Abstracts

Rationale: Clinical genetic discoveries aim to deepen biomedical knowledge of the mechanisms underlying the epilepsies, ultimately to enable advances in treatment and counseling. Rare genetic variants in established epilepsy genes can be sufficient to cause distinctive syndromes, recurring in families or arising de novo. Rare variants are also found in people with common epilepsies. Their scarcity in unselected populations suggests that these variants are likely to be detrimental biologically, and consequently, we hypothesize, to influence clinical manifestations. However, while the scale of modern genomic studies indicates vast potential for genotype-phenotype discovery, it also burdens manual phenotypic interpretation, typically constraining resolution to epilepsy types and broad syndromes.

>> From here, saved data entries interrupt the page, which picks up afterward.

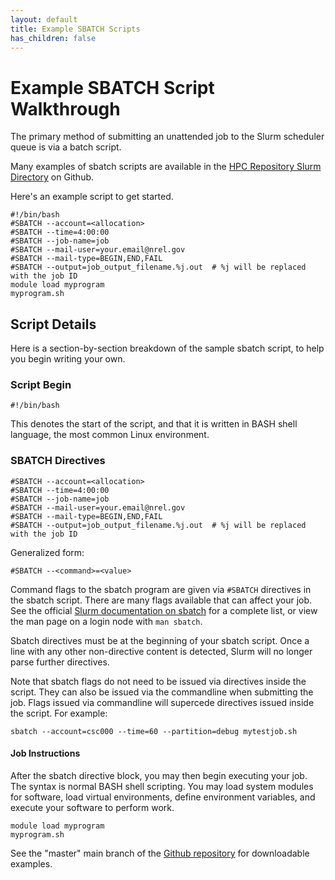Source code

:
 ```yaml
---
layout: default
title: Example SBATCH Scripts
has_children: false
---
```


# Example SBATCH Script Walkthrough
The primary method of submitting an unattended job to the Slurm scheduler queue is via a batch script. 


Many examples of sbatch scripts are available in the [HPC Repository Slurm Directory](https://github.com/NREL/HPC/tree/master/slurm) on Github. 

Here's an example script to get started.

```
#!/bin/bash
#SBATCH --account=<allocation>
#SBATCH --time=4:00:00
#SBATCH --job-name=job
#SBATCH --mail-user=your.email@nrel.gov
#SBATCH --mail-type=BEGIN,END,FAIL
#SBATCH --output=job_output_filename.%j.out  # %j will be replaced with the job ID
module load myprogram
myprogram.sh
```

## Script Details

Here is a section-by-section breakdown of the sample sbatch script, to help you begin writing your own.

### Script Begin

`#!/bin/bash`

This denotes the start of the script, and that it is written in BASH shell language, the most common Linux environment. 

### SBATCH Directives

```
#SBATCH --account=<allocation>
#SBATCH --time=4:00:00
#SBATCH --job-name=job
#SBATCH --mail-user=your.email@nrel.gov
#SBATCH --mail-type=BEGIN,END,FAIL
#SBATCH --output=job_output_filename.%j.out  # %j will be replaced with the job ID
```
Generalized form:

`#SBATCH --<command>=<value>` 

Command flags to the sbatch program are given via `#SBATCH` directives in the sbatch script. There are many flags available that can affect your job. See the official [Slurm documentation on sbatch](https://slurm.schedmd.com/sbatch.html) for a complete list, or view the man page on a login node with `man sbatch`. 

Sbatch directives must be at the beginning of your sbatch script. Once a line with any other non-directive content is detected, Slurm will no longer parse further directives.

Note that sbatch flags do not need to be issued via directives inside the script. They can also be issued via the commandline when submitting the job. Flags issued via commandline will supercede directives issued inside the script. For example:

`sbatch --account=csc000 --time=60 --partition=debug mytestjob.sh`

#### Job Instructions

After the sbatch directive block, you may then begin executing your job. The syntax is normal BASH shell scripting. You may load system modules for software, load virtual environments, define environment variables, and execute your software to perform work.

```
module load myprogram
myprogram.sh
```

See the "master" main branch of the [Github repository](https://www.github.com/NREL/HPC) for downloadable examples.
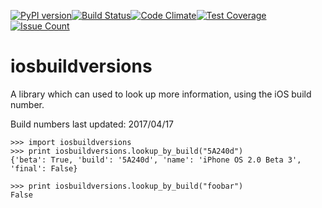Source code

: [![PyPI version](https://badge.fury.io/py/iosbuildversions.svg)](https://badge.fury.io/py/iosbuildversions)[![Build Status](https://travis-ci.org/SecretObsession/ios-build-versions-python.svg?branch=master)](https://travis-ci.org/SecretObsession/ios-build-versions-python)[![Code Climate](https://codeclimate.com/github/SecretObsession/ios-build-versions-python/badges/gpa.svg)](https://codeclimate.com/github/SecretObsession/ios-build-versions-python)[![Test Coverage](https://codeclimate.com/github/SecretObsession/ios-build-versions-python/badges/coverage.svg)](https://codeclimate.com/github/SecretObsession/ios-build-versions-python/coverage)[![Issue Count](https://codeclimate.com/github/SecretObsession/ios-build-versions-python/badges/issue_count.svg)](https://codeclimate.com/github/SecretObsession/ios-build-versions-python)

# iosbuildversions
A library which can used to look up more information, using the iOS build number.

Build numbers last updated: 2017/04/17

```
>>> import iosbuildversions
>>> print iosbuildversions.lookup_by_build("5A240d")
{'beta': True, 'build': '5A240d', 'name': 'iPhone OS 2.0 Beta 3', 'final': False}

>>> print iosbuildversions.lookup_by_build("foobar")
False
```
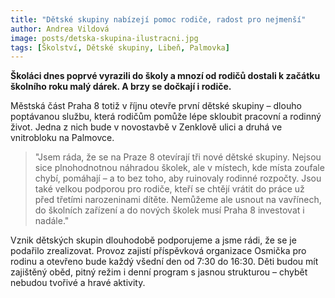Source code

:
 ```yaml
---
title: "Dětské skupiny nabízejí pomoc rodiče, radost pro nejmenší"
author: Andrea Vildová
image: posts/detska-skupina-ilustracni.jpg
tags: [Školství, Dětské skupiny, Libeň, Palmovka]
---
```


**Školáci dnes poprvé vyrazili do školy a mnozí od rodičů dostali k začátku školního roku malý dárek. A brzy se dočkají i rodiče.**

Městská část Praha 8 totiž v říjnu otevře první dětské skupiny – dlouho poptávanou službu, která rodičům pomůže lépe skloubit pracovní a rodinný život. Jedna z nich bude v novostavbě v Zenklově ulici a druhá ve vnitrobloku na Palmovce.

>"Jsem ráda, že se na Praze 8 otevírají tři nové dětské skupiny. Nejsou sice plnohodnotnou náhradou školek, ale v místech, kde místa zoufale chybí, pomáhají – a to bez toho, aby ruinovaly rodinné rozpočty. Jsou také velkou podporou pro rodiče, kteří se chtějí vrátit do práce už před třetími narozeninami dítěte. Nemůžeme ale usnout na vavřínech, do školních zařízení a do nových školek musí Praha 8 investovat i nadále."

Vznik dětských skupin dlouhodobě podporujeme a jsme rádi, že se je podařilo zrealizovat. Provoz zajistí příspěvková organizace Osmička pro rodinu a otevřeno bude každý všední den od 7:30 do 16:30. Děti budou mít zajištěný oběd, pitný režim i denní program s jasnou strukturou – chybět nebudou tvořivé a hravé aktivity.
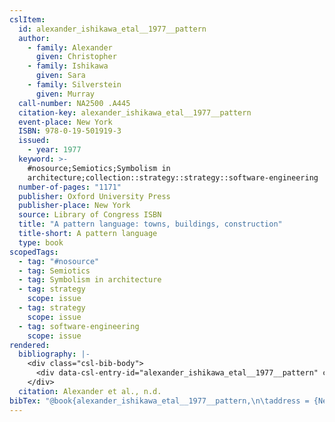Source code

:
 ```yaml
---
cslItem:
  id: alexander_ishikawa_etal__1977__pattern
  author:
    - family: Alexander
      given: Christopher
    - family: Ishikawa
      given: Sara
    - family: Silverstein
      given: Murray
  call-number: NA2500 .A445
  citation-key: alexander_ishikawa_etal__1977__pattern
  event-place: New York
  ISBN: 978-0-19-501919-3
  issued:
    - year: 1977
  keyword: >-
    #nosource;Semiotics;Symbolism in
    architecture;collection::strategy::strategy::software-engineering
  number-of-pages: "1171"
  publisher: Oxford University Press
  publisher-place: New York
  source: Library of Congress ISBN
  title: "A pattern language: towns, buildings, construction"
  title-short: A pattern language
  type: book
scopedTags:
  - tag: "#nosource"
  - tag: Semiotics
  - tag: Symbolism in architecture
  - tag: strategy
    scope: issue
  - tag: strategy
    scope: issue
  - tag: software-engineering
    scope: issue
rendered:
  bibliography: |-
    <div class="csl-bib-body">
      <div data-csl-entry-id="alexander_ishikawa_etal__1977__pattern" class="csl-entry">Alexander, C., Ishikawa, S., &#38; Silverstein, M. n.d.. <i>A pattern language: towns, buildings, construction</i>. Oxford University Press.</div>
    </div>
  citation: Alexander et al., n.d.
bibTex: "@book{alexander_ishikawa_etal__1977__pattern,\n\taddress = {New York},\n\tauthor = {Alexander, Christopher and Ishikawa, Sara and Silverstein, Murray},\n\tpublisher = {Oxford University Press},\n\ttitle = {A pattern language: towns, buildings, construction},\n}\n\n"
---
```

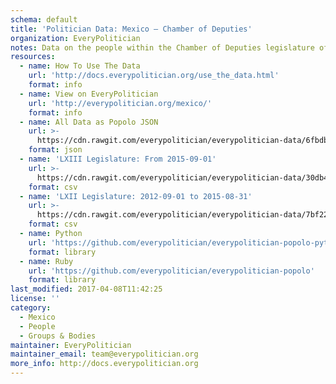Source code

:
 ```yaml
---
schema: default
title: 'Politician Data: Mexico — Chamber of Deputies'
organization: EveryPolitician
notes: Data on the people within the Chamber of Deputies legislature of Mexico.
resources:
  - name: How To Use The Data
    url: 'http://docs.everypolitician.org/use_the_data.html'
    format: info
  - name: View on EveryPolitician
    url: 'http://everypolitician.org/mexico/'
    format: info
  - name: All Data as Popolo JSON
    url: >-
      https://cdn.rawgit.com/everypolitician/everypolitician-data/6fbdbe1041ac8a23e4af7a740632030985279962/data/Mexico/Deputies/ep-popolo-v1.0.json
    format: json
  - name: 'LXIII Legislature: From 2015-09-01'
    url: >-
      https://cdn.rawgit.com/everypolitician/everypolitician-data/30db4d9e2795ce92fa6139805b591101fabfdf00/data/Mexico/Deputies/term-63.csv
    format: csv
  - name: 'LXII Legislature: 2012-09-01 to 2015-08-31'
    url: >-
      https://cdn.rawgit.com/everypolitician/everypolitician-data/7bf22d791c9717a01083e5b4e7c48ea8a656e7a7/data/Mexico/Deputies/term-62.csv
    format: csv
  - name: Python
    url: 'https://github.com/everypolitician/everypolitician-popolo-python'
    format: library
  - name: Ruby
    url: 'https://github.com/everypolitician/everypolitician-popolo'
    format: library
last_modified: 2017-04-08T11:42:25
license: ''
category:
  - Mexico
  - People
  - Groups & Bodies
maintainer: EveryPolitician
maintainer_email: team@everypolitician.org
more_info: http://docs.everypolitician.org
---
```

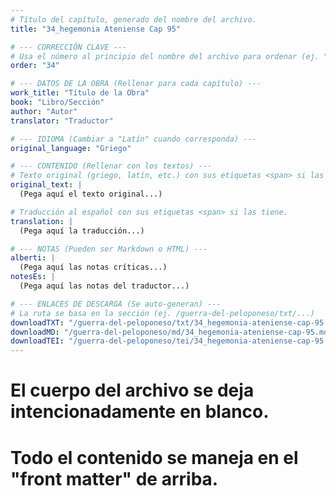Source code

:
 ```yaml
---
# Título del capítulo, generado del nombre del archivo.
title: "34_hegemonia Ateniense Cap 95"

# --- CORRECCIÓN CLAVE ---
# Usa el número al principio del nombre del archivo para ordenar (ej. "05" de "05_conflicto...")
order: "34"

# --- DATOS DE LA OBRA (Rellenar para cada capítulo) ---
work_title: "Título de la Obra"
book: "Libro/Sección"
author: "Autor"
translator: "Traductor"

# --- IDIOMA (Cambiar a "Latín" cuando corresponda) ---
original_language: "Griego"

# --- CONTENIDO (Rellenar con los textos) ---
# Texto original (griego, latín, etc.) con sus etiquetas <span> si las tiene.
original_text: |
  (Pega aquí el texto original...)

# Traducción al español con sus etiquetas <span> si las tiene.
translation: |
  (Pega aquí la traducción...)

# --- NOTAS (Pueden ser Markdown o HTML) ---
alberti: |
  (Pega aquí las notas críticas...)
notesEs: |
  (Pega aquí las notas del traductor...)

# --- ENLACES DE DESCARGA (Se auto-generan) ---
# La ruta se basa en la sección (ej. /guerra-del-peloponeso/txt/...)
downloadTXT: "/guerra-del-peloponeso/txt/34_hegemonia-ateniense-cap-95.txt"
downloadMD: "/guerra-del-peloponeso/md/34_hegemonia-ateniense-cap-95.md"
downloadTEI: "/guerra-del-peloponeso/tei/34_hegemonia-ateniense-cap-95.xml"
---
```

# El cuerpo del archivo se deja intencionadamente en blanco.
# Todo el contenido se maneja en el "front matter" de arriba.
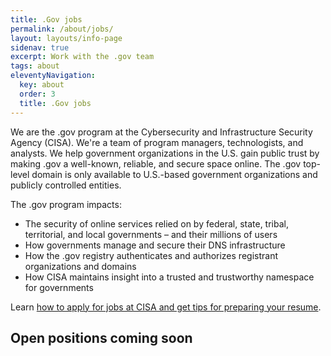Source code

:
 ```yaml
---
title: .Gov jobs
permalink: /about/jobs/
layout: layouts/info-page
sidenav: true
excerpt: Work with the .gov team
tags: about
eleventyNavigation:
  key: about
  order: 3
  title: .Gov jobs
---
```

  
We are the .gov program at the Cybersecurity and Infrastructure Security Agency (CISA). We're a team of program managers, technologists, and analysts. We help government organizations in the U.S. gain public trust by making .gov a well-known, reliable, and secure space online. The .gov top-level domain is only available to U.S.-based government organizations and publicly controlled entities.

The .gov program impacts:
- The security of online services relied on by federal, state, tribal, territorial, and local governments – and their millions of users
- How governments manage and secure their DNS infrastructure
- How the .gov registry authenticates and authorizes registrant organizations and domains
- How CISA maintains insight into a trusted and trustworthy namespace for governments

Learn [how to apply for jobs at CISA and get tips for preparing your resume](https://www.cisa.gov/careers/resume-application-tips).

## Open positions coming soon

Methods: We formalized the comparison of people with epilepsy by their clinical features, modeling clinical reasoning computationally for large cohorts. We optimized the Human Phenotype Ontology (HPO) and similarity algorithms for application to the epilepsies. The HPO represents the relationships between clinical concepts, allowing harmonization and analysis of clinical data. Extending our previous work, we collected further clinical data (including free text comments) from the Epi25 Collaborative and mapped these to HPO concepts manually. We reanalyzed established epilepsy genes by semantic similarity analysis and Fisher’s exact test before shifting focus to variants in new candidate genes and sets of biologically related genes.

Results: We analyzed the clinical and whole exome data available from people with epilepsy but without clinical genetic diagnosis recruited to the Epi25 Collaborative study. After quality control the cohort included 11,544 people with both genetic and clinical data, the latter yielding 286,490 HPO annotations using a repertoire of 1,579 clinical concepts. Established epilepsy genes had high semantic similarity, validating our approach. For example, 111 people carrying variants in SCN1A were similar (unadjusted p < 0.004) and had strong associations with focal hemiclonic (odds ratio, OR = 9.7) and febrile seizures (OR = 4.7), pyramidal signs (OR = 15), and encephalopathy (OR = 2.7). Exploration of novel genes identified several candidates with significant phenotypic similarity, which may hint at novel genetic etiologies. Individuals with variants in axon initiation segment genes were similar (p < 0.01), as were those with truncating variants in presynaptic genes (p < 0.05).

Conclusions: In this largest ever genotype-phenotype analysis in epilepsy, we demonstrated phenotypic evidence implicating particular genes and gene sets in clinical epilepsies. We confirmed classical associations with established monogenic epilepsy genes in people without the respective clinical diagnosis. In addition, our exploratory analysis has prioritized candidates for testing in independent cohorts. Recognition of the clinical associations of molecular features facilitates their use in classifications that integrate clinical and biological perspectives, paving the way for stratified natural history studies and clinical trials.

Funding: Please list any funding that was received in support of this abstract.: Wellcome, The Hartwell Foundation, NHGRI, NINDS.